**Instructions for the task**
Scan the lines below; pull out those with "Github을".

*** Opening of Data listing ***

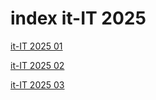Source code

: # index it-IT 2025

<a href="./01">it-IT 2025 01</a>

<a href="./02">it-IT 2025 02</a>

<a href="./03">it-IT 2025 03</a>
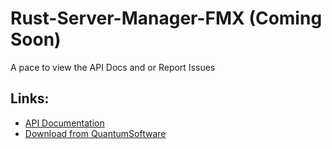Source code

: # Rust-Server-Manager-FMX (Coming Soon)
A pace to view the API Docs and or Report Issues

## Links:
- [API Documentation](../API.DOCS.MD)
- [Download from QuantumSoftware](https://quantumsoftware.co.za/index.php?resources/rust-server-manager-fmx-coming-soon.8/)
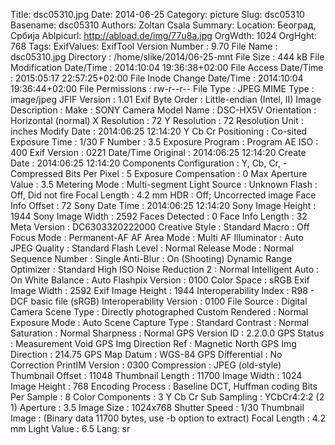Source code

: Title: dsc05310.jpg
Date: 2014-06-25
Category: picture
Slug: dsc05310
Basename: dsc05310
Authors: Zoltan Csala
Summary:
Location: Београд, Србија
Ablpicurl: http://abload.de/img/77u8a.jpg
OrgWdth: 1024
OrgHght: 768
Tags:
ExifValues: ExifTool Version Number : 9.70
            File Name : dsc05310.jpg
            Directory : /home/slike/2014/06-25-mnt
            File Size : 444 kB
            File Modification Date/Time : 2014:10:04 19:36:38+02:00
            File Access Date/Time : 2015:05:17 22:57:25+02:00
            File Inode Change Date/Time : 2014:10:04 19:36:44+02:00
            File Permissions : rw-r--r--
            File Type : JPEG
            MIME Type : image/jpeg
            JFIF Version : 1.01
            Exif Byte Order : Little-endian (Intel, II)
            Image Description :
            Make : SONY
            Camera Model Name : DSC-HX5V
            Orientation : Horizontal (normal)
            X Resolution : 72
            Y Resolution : 72
            Resolution Unit : inches
            Modify Date : 2014:06:25 12:14:20
            Y Cb Cr Positioning : Co-sited
            Exposure Time : 1/30
            F Number : 3.5
            Exposure Program : Program AE
            ISO : 400
            Exif Version : 0221
            Date/Time Original : 2014:06:25 12:14:20
            Create Date : 2014:06:25 12:14:20
            Components Configuration : Y, Cb, Cr, -
            Compressed Bits Per Pixel : 5
            Exposure Compensation : 0
            Max Aperture Value : 3.5
            Metering Mode : Multi-segment
            Light Source : Unknown
            Flash : Off, Did not fire
            Focal Length : 4.2 mm
            HDR : Off; Uncorrected image
            Face Info Offset : 72
            Sony Date Time : 2014:06:25 12:14:20
            Sony Image Height : 1944
            Sony Image Width : 2592
            Faces Detected : 0
            Face Info Length : 32
            Meta Version : DC6303320222000
            Creative Style : Standard
            Macro : Off
            Focus Mode : Permanent-AF
            AF Area Mode : Multi
            AF Illuminator : Auto
            JPEG Quality : Standard
            Flash Level : Normal
            Release Mode : Normal
            Sequence Number : Single
            Anti-Blur : On (Shooting)
            Dynamic Range Optimizer : Standard
            High ISO Noise Reduction 2 : Normal
            Intelligent Auto : On
            White Balance : Auto
            Flashpix Version : 0100
            Color Space : sRGB
            Exif Image Width : 2592
            Exif Image Height : 1944
            Interoperability Index : R98 - DCF basic file (sRGB)
            Interoperability Version : 0100
            File Source : Digital Camera
            Scene Type : Directly photographed
            Custom Rendered : Normal
            Exposure Mode : Auto
            Scene Capture Type : Standard
            Contrast : Normal
            Saturation : Normal
            Sharpness : Normal
            GPS Version ID : 2.2.0.0
            GPS Status : Measurement Void
            GPS Img Direction Ref : Magnetic North
            GPS Img Direction : 214.75
            GPS Map Datum : WGS-84
            GPS Differential : No Correction
            PrintIM Version : 0300
            Compression : JPEG (old-style)
            Thumbnail Offset : 11048
            Thumbnail Length : 11700
            Image Width : 1024
            Image Height : 768
            Encoding Process : Baseline DCT, Huffman coding
            Bits Per Sample : 8
            Color Components : 3
            Y Cb Cr Sub Sampling : YCbCr4:2:2 (2 1)
            Aperture : 3.5
            Image Size : 1024x768
            Shutter Speed : 1/30
            Thumbnail Image : (Binary data 11700 bytes, use -b option to extract)
            Focal Length : 4.2 mm
            Light Value : 6.5
Lang: sr

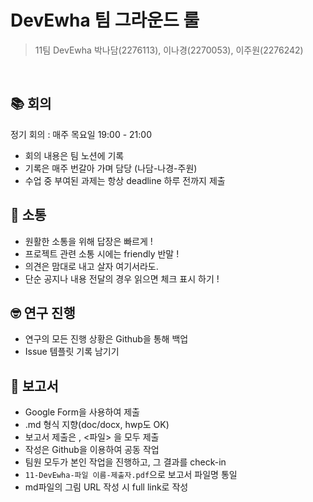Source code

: # DevEwha 팀 그라운드 룰

> 11팀 DevEwha
박나담(2276113), 이나경(2270053), 이주원(2276242)

</br>

<h2>📚 회의 </h2>

정기 회의 : 매주 목요일 19:00 - 21:00
- 회의 내용은 팀 노션에 기록
- 기록은 매주 번갈아 가며 담당 (나담-나경-주원)
- 수업 중 부여된 과제는 항상 deadline 하루 전까지 제출

<h2>💬 소통</h2>

- 원활한 소통을 위해 답장은 빠르게 !
- 프로젝트 관련 소통 시에는 friendly 반말 !
- 의견은 맘대로 내고 살자 여기서라도.
- 단순 공지나 내용 전달의 경우 읽으면 체크 표시 하기 !

<h2>🤓 연구 진행</h2>

- 연구의 모든 진행 상황은 Github을 통해 백업
- Issue 템플릿 기록 남기기

<h2>📑 보고서</h2>

- Google Form을 사용하여 제출
- .md 형식 지향(doc/docx, hwp도 OK)
- 보고서 제출은 <URL>, <파일> 을 모두 제출
- 작성은 Github을 이용하여 공동 작업
- 팀원 모두가 본인 작업을 진행하고, 그 결과를 check-in
- `11-DevEwha-파일 이름-제출자.pdf`으로 보고서 파일명 통일
- md파일의 그림 URL 작성 시 full link로 작성
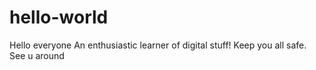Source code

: # hello-world
Hello everyone
An enthusiastic learner of digital stuff! Keep you all safe.
See u around
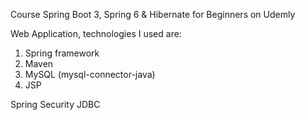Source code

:Course Spring Boot 3, Spring 6 & Hibernate for Beginners on Udemly

Web Application, technologies I used are:

1. Spring framework
2. Maven
3. MySQL (mysql-connector-java)
4. JSP

Spring Security JDBC

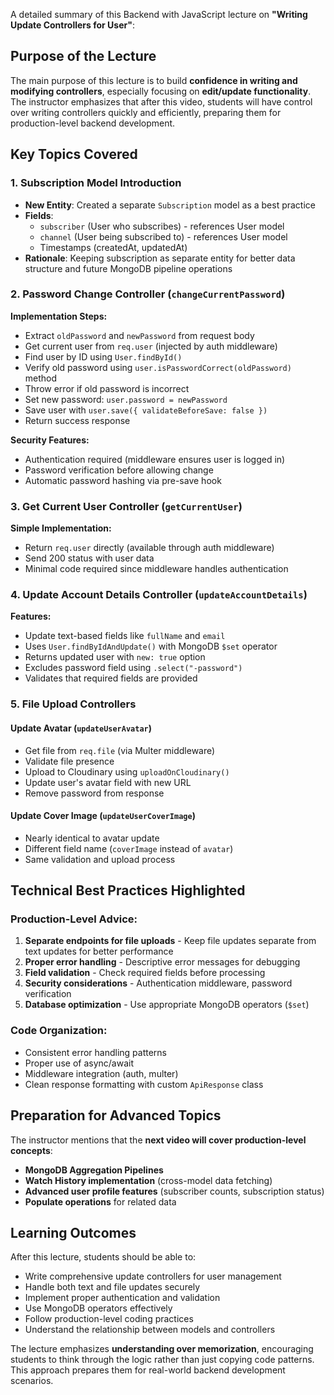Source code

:  A detailed summary of this Backend with JavaScript lecture on **"Writing Update Controllers for User"**:

## **Purpose of the Lecture**

The main purpose of this lecture is to build **confidence in writing and modifying controllers**, especially focusing on **edit/update functionality**. The instructor emphasizes that after this video, students will have control over writing controllers quickly and efficiently, preparing them for production-level backend development.

## **Key Topics Covered**

### **1. Subscription Model Introduction**
- **New Entity**: Created a separate `Subscription` model as a best practice
- **Fields**: 
  - `subscriber` (User who subscribes) - references User model
  - `channel` (User being subscribed to) - references User model
  - Timestamps (createdAt, updatedAt)
- **Rationale**: Keeping subscription as separate entity for better data structure and future MongoDB pipeline operations

### **2. Password Change Controller (`changeCurrentPassword`)**

**Implementation Steps:**
- Extract `oldPassword` and `newPassword` from request body
- Get current user from `req.user` (injected by auth middleware)
- Find user by ID using `User.findById()`
- Verify old password using `user.isPasswordCorrect(oldPassword)` method
- Throw error if old password is incorrect
- Set new password: `user.password = newPassword`
- Save user with `user.save({ validateBeforeSave: false })`
- Return success response

**Security Features:**
- Authentication required (middleware ensures user is logged in)
- Password verification before allowing change
- Automatic password hashing via pre-save hook

### **3. Get Current User Controller (`getCurrentUser`)**

**Simple Implementation:**
- Return `req.user` directly (available through auth middleware)
- Send 200 status with user data
- Minimal code required since middleware handles authentication

### **4. Update Account Details Controller (`updateAccountDetails`)**

**Features:**
- Update text-based fields like `fullName` and `email`
- Uses `User.findByIdAndUpdate()` with MongoDB `$set` operator
- Returns updated user with `new: true` option
- Excludes password field using `.select("-password")`
- Validates that required fields are provided

### **5. File Upload Controllers**

#### **Update Avatar (`updateUserAvatar`)**
- Get file from `req.file` (via Multer middleware)
- Validate file presence
- Upload to Cloudinary using `uploadOnCloudinary()`
- Update user's avatar field with new URL
- Remove password from response

#### **Update Cover Image (`updateUserCoverImage`)**
- Nearly identical to avatar update
- Different field name (`coverImage` instead of `avatar`)
- Same validation and upload process

## **Technical Best Practices Highlighted**

### **Production-Level Advice:**
1. **Separate endpoints for file uploads** - Keep file updates separate from text updates for better performance
2. **Proper error handling** - Descriptive error messages for debugging
3. **Field validation** - Check required fields before processing
4. **Security considerations** - Authentication middleware, password verification
5. **Database optimization** - Use appropriate MongoDB operators (`$set`)

### **Code Organization:**
- Consistent error handling patterns
- Proper use of async/await
- Middleware integration (auth, multer)
- Clean response formatting with custom `ApiResponse` class

## **Preparation for Advanced Topics**

The instructor mentions that the **next video will cover production-level concepts**:
- **MongoDB Aggregation Pipelines**
- **Watch History implementation** (cross-model data fetching)
- **Advanced user profile features** (subscriber counts, subscription status)
- **Populate operations** for related data

## **Learning Outcomes**

After this lecture, students should be able to:
- Write comprehensive update controllers for user management
- Handle both text and file updates securely
- Implement proper authentication and validation
- Use MongoDB operators effectively
- Follow production-level coding practices
- Understand the relationship between models and controllers

The lecture emphasizes **understanding over memorization**, encouraging students to think through the logic rather than just copying code patterns. This approach prepares them for real-world backend development scenarios.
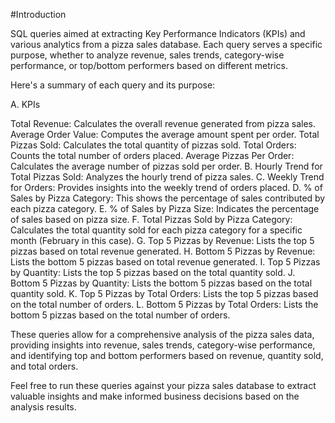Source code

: #Introduction

SQL queries aimed at extracting Key Performance Indicators (KPIs) and various analytics from a pizza sales database. Each query serves a specific purpose, whether to analyze revenue, sales trends, category-wise performance, or top/bottom performers based on different metrics.
 
Here's a summary of each query and its purpose:

A. KPIs

Total Revenue: Calculates the overall revenue generated from pizza sales.
Average Order Value: Computes the average amount spent per order.
Total Pizzas Sold: Calculates the total quantity of pizzas sold.
Total Orders: Counts the total number of orders placed.
Average Pizzas Per Order: Calculates the average number of pizzas sold per order.
B. Hourly Trend for Total Pizzas Sold: Analyzes the hourly trend of pizza sales.
C. Weekly Trend for Orders: Provides insights into the weekly trend of orders placed.
D. % of Sales by Pizza Category: This shows the percentage of sales contributed by each pizza category.
E. % of Sales by Pizza Size: Indicates the percentage of sales based on pizza size.
F. Total Pizzas Sold by Pizza Category: Calculates the total quantity sold for each pizza category for a specific month (February in this case).
G. Top 5 Pizzas by Revenue: Lists the top 5 pizzas based on total revenue generated.
H. Bottom 5 Pizzas by Revenue: Lists the bottom 5 pizzas based on total revenue generated.
I. Top 5 Pizzas by Quantity: Lists the top 5 pizzas based on the total quantity sold.
J. Bottom 5 Pizzas by Quantity: Lists the bottom 5 pizzas based on the total quantity sold.
K. Top 5 Pizzas by Total Orders: Lists the top 5 pizzas based on the total number of orders.
L. Bottom 5 Pizzas by Total Orders: Lists the bottom 5 pizzas based on the total number of orders.

These queries allow for a comprehensive analysis of the pizza sales data, providing insights into revenue, sales trends, category-wise performance, and identifying top and bottom performers based on revenue, quantity sold, and total orders.

Feel free to run these queries against your pizza sales database to extract valuable insights and make informed business decisions based on the analysis results.

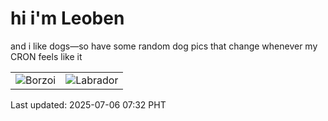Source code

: # hi i'm Leoben

and i like dogs—so have some random dog pics that change whenever my CRON feels like it

|  |  |
|--------|----------|
| ![Borzoi](https://random-dog-vercel.vercel.app/api/random-borzoi?v=1751758330) | ![Labrador](https://random-dog-vercel.vercel.app/api/random-labrador?v=1751758330) |

Last updated: 2025-07-06 07:32 PHT
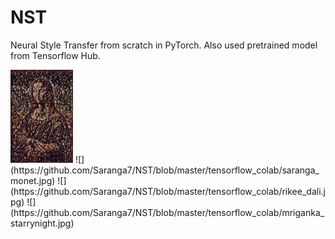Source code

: # NST
Neural Style Transfer from scratch in PyTorch.
Also used pretrained model from Tensorflow Hub.

<img src="https://github.com/Saranga7/NST/blob/master/tensorflow_colab/monalisa_gom.jpg" width="100">
![](https://github.com/Saranga7/NST/blob/master/tensorflow_colab/saranga_monet.jpg)
![](https://github.com/Saranga7/NST/blob/master/tensorflow_colab/rikee_dali.jpg)
![](https://github.com/Saranga7/NST/blob/master/tensorflow_colab/mriganka_starrynight.jpg)
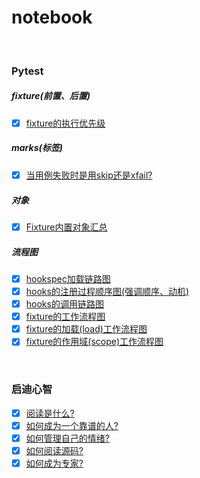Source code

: # notebook

&nbsp;  
### Pytest
##### fixture(前置、后置)
- [x] [fixture的执行优先级](tester/pytest/docs/fixture_call_order.md)  
##### marks(标签)
- [x] [当用例失败时是用skip还是xfail?](tester/pytest/docs/skip_or_xfail.md) 
##### 对象
- [x] [Fixture内置对象汇总](tester/pytest/docs/fixture_built_in.md)
##### 流程图
- [x] [hookspec加载链路图](tester/pytest/docs/pytest_load_hookspec.png)
- [x] [hooks的注册过程顺序图(强调顺序、动机)](tester/pytest/docs/pytest_register_hooks.png)
- [x] [hooks的调用链路图](tester/pytest/docs/hooks/pytest_hooks_invocation_chain.png)
- [x] [fixture的工作流程图](tester/pytest/docs/fixture_workflow.png)
- [x] [fixture的加载(load)工作流程图](tester/pytest/docs/load_fixture_workflow.png)
- [x] [fixture的作用域(scope)工作流程图](tester/pytest/docs/execute_fixture.md)

&nbsp;  
### 启迪心智
- [x] [阅读是什么?](./Enlightenment.md#阅读是什么?)  
- [x] [如何成为一个靠谱的人?](./Enlightenment.md#如何成为一个靠谱的人?)  
- [x] [如何管理自己的情绪?](./Enlightenment.md#如何管理自己的情绪?)  
- [x] [如何阅读源码?](./Enlightenment.md#如何阅读源码?)  
- [x] [如何成为专家?](./Enlightenment.md#如何成为专家?)  
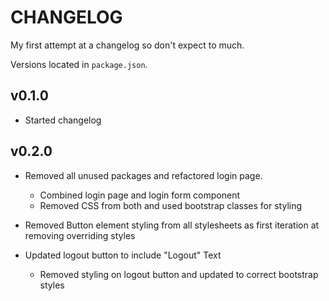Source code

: # CHANGELOG

My first attempt at a changelog so don't expect to much.

Versions located in `package.json`.

## v0.1.0

- Started changelog

## v0.2.0

- Removed all unused packages and refactored login page.

  - Combined login page and login form component
  - Removed CSS from both and used bootstrap classes for styling

- Removed Button element styling from all stylesheets as first iteration at removing overriding styles

- Updated logout button to include "Logout" Text
  - Removed styling on logout button and updated to correct bootstrap styles
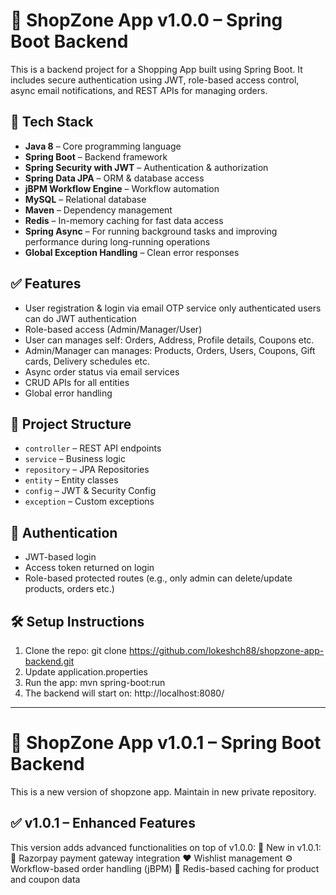 # 🏨 ShopZone App v1.0.0 – Spring Boot Backend

This is a backend project for a Shopping App built using Spring Boot. It includes secure authentication using JWT, role-based access control, async email notifications, and REST APIs for managing orders.

## 🚀 Tech Stack
- **Java 8** – Core programming language  
- **Spring Boot** – Backend framework  
- **Spring Security with JWT** – Authentication & authorization  
- **Spring Data JPA** – ORM & database access  
- **jBPM Workflow Engine** – Workflow automation  
- **MySQL** – Relational database  
- **Maven** – Dependency management  
- **Redis** – In-memory caching for fast data access  
- **Spring Async** – For running background tasks and improving performance during long-running operations  
- **Global Exception Handling** – Clean error responses

## ✅ Features
- User registration & login via email OTP service only authenticated users can do JWT authentication
- Role-based access (Admin/Manager/User)
- User can manages self: Orders, Address, Profile details, Coupons etc. 
- Admin/Manager can manages: Products, Orders, Users, Coupons, Gift cards, Delivery schedules etc.
- Async order status via email services
- CRUD APIs for all entities
- Global error handling

## 📁 Project Structure
- `controller` – REST API endpoints
- `service` – Business logic
- `repository` – JPA Repositories
- `entity` – Entity classes
- `config` – JWT & Security Config
- `exception` – Custom exceptions

## 🔐 Authentication
- JWT-based login
- Access token returned on login
- Role-based protected routes (e.g., only admin can delete/update products, orders etc.)

## 🛠️ Setup Instructions
1. Clone the repo:
   git clone https://github.com/lokeshch88/shopzone-app-backend.git
2. Update application.properties
3. Run the app: mvn spring-boot:run
4. The backend will start on: http://localhost:8080/

-------------------------------------------------------------------
# 🏨 ShopZone App v1.0.1 – Spring Boot Backend
This is a new version of shopzone app. Maintain in new private repository.

## ✅ v1.0.1 – Enhanced Features
This version adds advanced functionalities on top of v1.0.0:
🔄 New in v1.0.1:
🔐 Razorpay payment gateway integration
❤️ Wishlist management
⚙️ Workflow-based order handling (jBPM)
🧠 Redis-based caching for product and coupon data
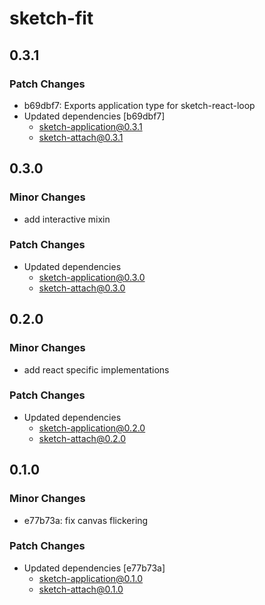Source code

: # sketch-fit

## 0.3.1

### Patch Changes

- b69dbf7: Exports application type for sketch-react-loop
- Updated dependencies [b69dbf7]
  - sketch-application@0.3.1
  - sketch-attach@0.3.1

## 0.3.0

### Minor Changes

- add interactive mixin

### Patch Changes

- Updated dependencies
  - sketch-application@0.3.0
  - sketch-attach@0.3.0

## 0.2.0

### Minor Changes

- add react specific implementations

### Patch Changes

- Updated dependencies
  - sketch-application@0.2.0
  - sketch-attach@0.2.0

## 0.1.0

### Minor Changes

- e77b73a: fix canvas flickering

### Patch Changes

- Updated dependencies [e77b73a]
  - sketch-application@0.1.0
  - sketch-attach@0.1.0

*** Close of Data listing ***

**Answer box**
- 연구의 모든 진행 상황은 Github을 통해 백업
- 작성은 Github을 이용하여 공동 작업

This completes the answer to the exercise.